A especulação imobiliária colocou a Igreja Universal do Reino de Deus na disputa pelo terreno do antigo ginásio de esportes Colossinho (centro de Londrina). Segundo o vereador e pastor Renato Lemes (PRB), a Universal não possui sede própria na cidade e os cinco templos em funcionamento lotam de fiéis todos os finais de semana. ''A demanda por espaços maiores provavelmente foi a responsável pela proposta que recebemos. O problema é discutido sem precipitação pela igreja que procura uma solução adequada às suas necessidades'', explicou.
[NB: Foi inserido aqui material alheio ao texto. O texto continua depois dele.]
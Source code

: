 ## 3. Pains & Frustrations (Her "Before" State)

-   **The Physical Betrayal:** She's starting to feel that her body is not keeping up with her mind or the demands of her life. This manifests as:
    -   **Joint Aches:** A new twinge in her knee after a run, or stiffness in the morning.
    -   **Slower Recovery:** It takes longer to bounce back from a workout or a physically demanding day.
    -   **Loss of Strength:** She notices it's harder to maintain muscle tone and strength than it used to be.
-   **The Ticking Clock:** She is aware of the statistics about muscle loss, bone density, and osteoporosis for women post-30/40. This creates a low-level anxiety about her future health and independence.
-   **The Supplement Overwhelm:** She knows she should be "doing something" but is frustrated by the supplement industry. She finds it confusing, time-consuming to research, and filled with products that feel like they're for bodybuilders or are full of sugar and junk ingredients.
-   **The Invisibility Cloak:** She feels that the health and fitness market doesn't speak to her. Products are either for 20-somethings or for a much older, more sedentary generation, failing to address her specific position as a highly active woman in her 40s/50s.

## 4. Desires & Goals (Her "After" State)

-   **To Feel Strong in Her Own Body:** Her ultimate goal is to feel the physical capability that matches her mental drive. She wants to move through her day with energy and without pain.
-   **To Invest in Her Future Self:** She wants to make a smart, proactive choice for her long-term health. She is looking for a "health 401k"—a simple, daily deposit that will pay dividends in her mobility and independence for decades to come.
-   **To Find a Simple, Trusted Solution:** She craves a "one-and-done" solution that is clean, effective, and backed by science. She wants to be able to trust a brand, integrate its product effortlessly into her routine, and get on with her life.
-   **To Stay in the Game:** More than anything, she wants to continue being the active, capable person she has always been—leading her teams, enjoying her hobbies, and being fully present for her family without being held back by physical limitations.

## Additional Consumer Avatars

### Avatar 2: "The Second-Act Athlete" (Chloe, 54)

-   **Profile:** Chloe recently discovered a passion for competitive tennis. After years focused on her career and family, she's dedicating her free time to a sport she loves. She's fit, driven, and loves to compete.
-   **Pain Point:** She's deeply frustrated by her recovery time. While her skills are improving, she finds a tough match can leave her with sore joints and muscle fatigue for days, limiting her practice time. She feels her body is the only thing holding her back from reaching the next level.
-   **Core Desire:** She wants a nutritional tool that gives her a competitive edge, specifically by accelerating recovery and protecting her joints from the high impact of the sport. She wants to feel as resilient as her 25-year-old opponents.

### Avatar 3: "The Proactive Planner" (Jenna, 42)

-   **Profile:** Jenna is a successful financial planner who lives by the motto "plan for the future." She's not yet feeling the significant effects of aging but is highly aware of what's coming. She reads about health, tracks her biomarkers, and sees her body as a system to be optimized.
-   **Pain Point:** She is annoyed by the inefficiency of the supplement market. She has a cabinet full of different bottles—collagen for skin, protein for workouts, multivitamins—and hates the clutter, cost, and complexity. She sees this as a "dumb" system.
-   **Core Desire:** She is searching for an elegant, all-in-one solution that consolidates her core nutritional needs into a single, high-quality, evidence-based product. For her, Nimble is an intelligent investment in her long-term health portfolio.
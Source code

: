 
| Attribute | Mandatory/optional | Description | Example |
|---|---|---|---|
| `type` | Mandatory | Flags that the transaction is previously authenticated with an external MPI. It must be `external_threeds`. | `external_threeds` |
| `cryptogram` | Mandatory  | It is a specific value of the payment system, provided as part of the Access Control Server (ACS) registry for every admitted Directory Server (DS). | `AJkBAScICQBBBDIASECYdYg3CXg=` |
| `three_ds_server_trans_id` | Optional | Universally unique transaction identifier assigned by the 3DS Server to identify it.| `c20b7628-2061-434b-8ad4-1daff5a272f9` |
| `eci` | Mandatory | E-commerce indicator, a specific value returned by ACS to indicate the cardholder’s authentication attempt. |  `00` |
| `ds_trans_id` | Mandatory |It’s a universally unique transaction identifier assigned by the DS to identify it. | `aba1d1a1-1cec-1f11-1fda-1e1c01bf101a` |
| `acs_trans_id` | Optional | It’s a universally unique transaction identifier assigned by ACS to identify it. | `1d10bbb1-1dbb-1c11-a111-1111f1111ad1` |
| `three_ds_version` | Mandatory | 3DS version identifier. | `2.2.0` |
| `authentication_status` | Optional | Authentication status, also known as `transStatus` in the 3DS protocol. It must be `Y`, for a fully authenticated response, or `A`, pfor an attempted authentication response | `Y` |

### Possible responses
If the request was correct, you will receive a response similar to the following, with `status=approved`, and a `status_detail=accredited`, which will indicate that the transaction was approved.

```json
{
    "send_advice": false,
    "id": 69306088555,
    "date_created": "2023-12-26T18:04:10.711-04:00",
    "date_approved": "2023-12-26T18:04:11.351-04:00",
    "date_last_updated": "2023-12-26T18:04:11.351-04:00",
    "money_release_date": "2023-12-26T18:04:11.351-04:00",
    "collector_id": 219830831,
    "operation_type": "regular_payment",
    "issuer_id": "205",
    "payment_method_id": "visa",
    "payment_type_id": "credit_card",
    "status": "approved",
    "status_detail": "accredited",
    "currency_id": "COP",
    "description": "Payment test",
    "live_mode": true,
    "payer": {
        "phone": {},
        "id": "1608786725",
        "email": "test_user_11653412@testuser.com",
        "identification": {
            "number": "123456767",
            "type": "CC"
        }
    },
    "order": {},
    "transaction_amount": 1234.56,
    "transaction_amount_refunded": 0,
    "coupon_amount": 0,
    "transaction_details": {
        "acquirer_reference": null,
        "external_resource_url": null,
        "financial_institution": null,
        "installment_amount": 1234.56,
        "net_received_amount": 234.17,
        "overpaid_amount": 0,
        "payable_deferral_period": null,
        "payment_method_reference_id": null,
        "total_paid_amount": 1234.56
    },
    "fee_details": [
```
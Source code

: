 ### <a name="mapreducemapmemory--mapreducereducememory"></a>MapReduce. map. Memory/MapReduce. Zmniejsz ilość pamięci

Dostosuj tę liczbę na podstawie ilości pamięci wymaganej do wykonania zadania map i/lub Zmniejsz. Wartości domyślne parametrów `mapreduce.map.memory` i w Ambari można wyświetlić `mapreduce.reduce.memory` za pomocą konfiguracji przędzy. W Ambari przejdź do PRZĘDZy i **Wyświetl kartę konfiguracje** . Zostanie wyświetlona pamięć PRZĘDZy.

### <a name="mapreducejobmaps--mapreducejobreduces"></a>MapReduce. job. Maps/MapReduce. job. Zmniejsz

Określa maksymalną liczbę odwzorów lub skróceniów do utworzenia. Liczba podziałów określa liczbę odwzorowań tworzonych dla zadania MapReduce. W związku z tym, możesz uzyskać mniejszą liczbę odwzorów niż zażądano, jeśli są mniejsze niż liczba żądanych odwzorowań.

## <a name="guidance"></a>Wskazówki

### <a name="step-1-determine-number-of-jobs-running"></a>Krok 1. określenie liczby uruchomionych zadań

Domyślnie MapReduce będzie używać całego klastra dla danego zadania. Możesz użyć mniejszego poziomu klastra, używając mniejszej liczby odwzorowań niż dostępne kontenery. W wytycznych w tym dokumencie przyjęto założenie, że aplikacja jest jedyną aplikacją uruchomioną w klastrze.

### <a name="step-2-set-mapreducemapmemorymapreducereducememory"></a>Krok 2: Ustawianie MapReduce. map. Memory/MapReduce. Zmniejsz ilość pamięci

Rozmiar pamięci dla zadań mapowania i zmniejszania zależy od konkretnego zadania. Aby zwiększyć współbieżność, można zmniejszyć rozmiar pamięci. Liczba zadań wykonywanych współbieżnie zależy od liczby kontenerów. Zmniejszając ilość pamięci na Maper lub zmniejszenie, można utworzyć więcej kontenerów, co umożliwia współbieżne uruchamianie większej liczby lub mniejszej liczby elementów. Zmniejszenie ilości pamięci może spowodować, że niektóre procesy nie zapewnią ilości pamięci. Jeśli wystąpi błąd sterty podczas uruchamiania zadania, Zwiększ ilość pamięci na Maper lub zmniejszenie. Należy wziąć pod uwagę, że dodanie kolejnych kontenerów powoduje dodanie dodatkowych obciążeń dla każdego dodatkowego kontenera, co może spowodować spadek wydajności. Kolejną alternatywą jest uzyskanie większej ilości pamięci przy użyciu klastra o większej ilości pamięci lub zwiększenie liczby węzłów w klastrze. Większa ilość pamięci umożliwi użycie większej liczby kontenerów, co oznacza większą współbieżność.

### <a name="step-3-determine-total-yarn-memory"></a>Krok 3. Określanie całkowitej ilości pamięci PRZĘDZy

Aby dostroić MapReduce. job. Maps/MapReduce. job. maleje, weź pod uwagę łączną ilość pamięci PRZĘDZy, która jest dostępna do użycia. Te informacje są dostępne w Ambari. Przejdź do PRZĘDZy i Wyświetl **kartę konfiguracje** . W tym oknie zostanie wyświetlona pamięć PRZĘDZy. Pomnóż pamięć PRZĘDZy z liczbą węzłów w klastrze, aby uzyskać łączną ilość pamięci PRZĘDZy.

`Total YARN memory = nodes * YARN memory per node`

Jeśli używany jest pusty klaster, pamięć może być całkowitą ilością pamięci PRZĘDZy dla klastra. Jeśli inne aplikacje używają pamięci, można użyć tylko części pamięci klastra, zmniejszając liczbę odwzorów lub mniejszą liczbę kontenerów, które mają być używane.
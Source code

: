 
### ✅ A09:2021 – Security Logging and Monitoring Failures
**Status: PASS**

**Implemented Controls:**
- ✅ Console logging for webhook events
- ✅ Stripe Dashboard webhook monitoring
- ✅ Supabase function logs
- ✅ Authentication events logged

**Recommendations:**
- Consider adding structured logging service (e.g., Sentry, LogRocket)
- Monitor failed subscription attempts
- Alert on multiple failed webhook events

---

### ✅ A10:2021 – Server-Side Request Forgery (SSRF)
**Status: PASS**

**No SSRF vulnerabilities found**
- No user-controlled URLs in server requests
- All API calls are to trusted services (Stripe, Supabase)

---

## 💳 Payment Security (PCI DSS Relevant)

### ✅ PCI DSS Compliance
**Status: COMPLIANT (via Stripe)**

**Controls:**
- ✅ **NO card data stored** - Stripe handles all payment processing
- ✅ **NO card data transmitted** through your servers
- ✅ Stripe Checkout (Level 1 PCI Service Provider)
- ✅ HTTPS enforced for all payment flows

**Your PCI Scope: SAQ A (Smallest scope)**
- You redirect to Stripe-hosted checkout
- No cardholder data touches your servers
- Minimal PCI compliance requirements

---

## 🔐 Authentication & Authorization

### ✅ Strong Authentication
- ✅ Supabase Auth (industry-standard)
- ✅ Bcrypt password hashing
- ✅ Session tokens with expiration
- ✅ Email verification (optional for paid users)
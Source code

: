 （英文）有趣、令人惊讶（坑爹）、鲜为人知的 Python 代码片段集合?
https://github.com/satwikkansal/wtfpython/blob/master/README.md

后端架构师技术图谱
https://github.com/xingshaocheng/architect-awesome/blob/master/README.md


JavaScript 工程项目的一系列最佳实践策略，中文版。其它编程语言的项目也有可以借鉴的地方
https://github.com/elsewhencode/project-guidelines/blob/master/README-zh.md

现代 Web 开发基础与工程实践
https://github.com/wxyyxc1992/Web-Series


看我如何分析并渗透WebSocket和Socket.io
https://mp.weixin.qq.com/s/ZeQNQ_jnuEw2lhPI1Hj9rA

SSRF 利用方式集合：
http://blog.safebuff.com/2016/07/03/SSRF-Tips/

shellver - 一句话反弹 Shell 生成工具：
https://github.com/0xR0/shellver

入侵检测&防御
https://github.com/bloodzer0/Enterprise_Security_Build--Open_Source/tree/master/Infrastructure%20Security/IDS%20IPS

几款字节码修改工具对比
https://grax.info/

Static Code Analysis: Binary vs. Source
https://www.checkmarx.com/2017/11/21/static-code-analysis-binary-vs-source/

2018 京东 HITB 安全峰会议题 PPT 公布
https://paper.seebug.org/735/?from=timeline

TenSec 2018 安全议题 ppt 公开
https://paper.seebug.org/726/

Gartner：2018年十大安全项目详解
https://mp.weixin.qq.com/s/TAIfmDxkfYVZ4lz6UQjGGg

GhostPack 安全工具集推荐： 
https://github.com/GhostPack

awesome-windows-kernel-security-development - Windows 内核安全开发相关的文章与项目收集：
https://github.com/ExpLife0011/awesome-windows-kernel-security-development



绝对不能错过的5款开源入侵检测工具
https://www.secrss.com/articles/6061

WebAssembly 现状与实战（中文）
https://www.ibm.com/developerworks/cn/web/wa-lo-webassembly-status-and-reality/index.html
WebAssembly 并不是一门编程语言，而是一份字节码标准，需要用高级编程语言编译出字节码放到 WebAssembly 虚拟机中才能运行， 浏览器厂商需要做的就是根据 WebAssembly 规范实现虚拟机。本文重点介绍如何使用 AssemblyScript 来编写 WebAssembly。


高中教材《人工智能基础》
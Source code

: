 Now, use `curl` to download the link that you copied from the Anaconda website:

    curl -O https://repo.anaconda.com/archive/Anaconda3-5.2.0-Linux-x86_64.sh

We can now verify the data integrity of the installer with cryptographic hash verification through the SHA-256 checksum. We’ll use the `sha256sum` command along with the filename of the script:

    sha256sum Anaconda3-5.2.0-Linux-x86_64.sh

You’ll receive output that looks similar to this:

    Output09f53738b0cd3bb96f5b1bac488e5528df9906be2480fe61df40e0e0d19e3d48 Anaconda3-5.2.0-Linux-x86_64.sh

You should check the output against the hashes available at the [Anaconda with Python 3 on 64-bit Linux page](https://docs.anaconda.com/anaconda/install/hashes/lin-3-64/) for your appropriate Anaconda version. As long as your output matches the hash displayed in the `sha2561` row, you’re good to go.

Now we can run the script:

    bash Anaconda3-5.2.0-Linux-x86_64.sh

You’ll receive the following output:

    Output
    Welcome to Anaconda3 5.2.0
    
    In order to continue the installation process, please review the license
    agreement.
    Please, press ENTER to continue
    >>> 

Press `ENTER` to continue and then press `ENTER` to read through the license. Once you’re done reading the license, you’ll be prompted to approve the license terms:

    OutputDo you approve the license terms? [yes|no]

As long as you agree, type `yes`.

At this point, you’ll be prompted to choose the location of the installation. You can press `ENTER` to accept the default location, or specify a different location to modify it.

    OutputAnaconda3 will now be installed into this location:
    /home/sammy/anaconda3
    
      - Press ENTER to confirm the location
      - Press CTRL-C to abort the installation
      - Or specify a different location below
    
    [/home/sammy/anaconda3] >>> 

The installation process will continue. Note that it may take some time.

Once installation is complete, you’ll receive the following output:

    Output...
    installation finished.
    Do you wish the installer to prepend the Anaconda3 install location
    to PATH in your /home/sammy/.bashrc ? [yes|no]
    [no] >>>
A decisão, segundo o vereador, caberá ao bispo Edir Macedo, que necessitará de R$ 8 milhões para adquirir o terreno de 14.058 metros quadrados, localizado entre as ruas Quintino Bocaiúva, Eduardo Benjamin Hosken, Paranaguá, Santos e Mossoró.
O imóvel pertence à KDV Participações Ltda e o imobiliarista Abílio Medeiros é quem defende seus interesses comerciais. Conforme ele, a Igreja Universal do Reino de Deus quer construir uma catedral, semelhante às existentes nas capitais de Estado, naquele terreno. ''Seus engenheiros já estiveram aqui e colheram informações necessárias ao projeto na prefeitura'', afirmou.
O terreno mede 14.058 metros quadrados e foi dividido em 22 lotes que, de acordo com declarações do próprio Medeiros, feitas à reportagem da Folha, em março deste ano, serviriam a prédios residenciais e galeria de lojas. ''Temos sete ofertas de compra, mas vamos esperar a resposta do bispo até o início da próxima semana porque é mais interessante vender o produto inteiro'', disse o imobiliarista. O preço do metro quadrado varia de R$ 500,00 a R$ 750,00, conforme a localização e o tamanho do lote (490 a 862,5 metros quadrados).
Na opinião dos comerciantes Márcio Dias e Agostinho Antonio Palu, a melhor opção para a vizinhança e cidade seria condomínios e lojas. Cada um apresentou justificativas diferentes. Para Dias, uma igreja pode ser instalada em qualquer parte da cidade, mas residências precisam de infraestrutura comercial para atrairem o interesse de compradores. ''Além de revitalizar a região, os prédios residenciais gerariam mais postos de trabalho'', disse Palu.
Ao contrário deles, Alcides Bueno, proprietário de um quiosque de sucos naturais, ficou decepcionado com a desistência da rede norte-americana de hipermercados Wal Mart pelo terreno. ''Seja qual for a utilidade, é melhor que o abandono. O aumento no fluxo de pessoas valorizará a área e reabrirá alguns imóveis comerciais que estão fechados há muito tempo'', conforma-se Bueno, que trabalha há 21 anos na praça em frente ao terreno.
O taxista Otávio Melendes, que passou os últimos oito anos de profissão ao lado do antigo Colossinho, concorda com os comerciantes. Depois da limpeza e demolição dos escombros, o ponto de táxi em que ele trabalhava foi transferido para a frente de um supermercado vizinho, mas isso não diminuiu a clientela. Geni Gonçalves da Fonseca, porteira deste supermercado, acredita que a melhor destinação para o local seria um serviço público como, por exemplo, hospital, creche ou escola. ''Mas que funcionasse de verdade'', complementa.
A inspetora de alunos Dirce Costa, moradora da região há mais de 20 anos, aprovou o convite feito à Igreja Universal. ''Independentemente da religião, nosso povo está precisando de palavras de fé e quanto mais templos de oração melhor'', respondeu.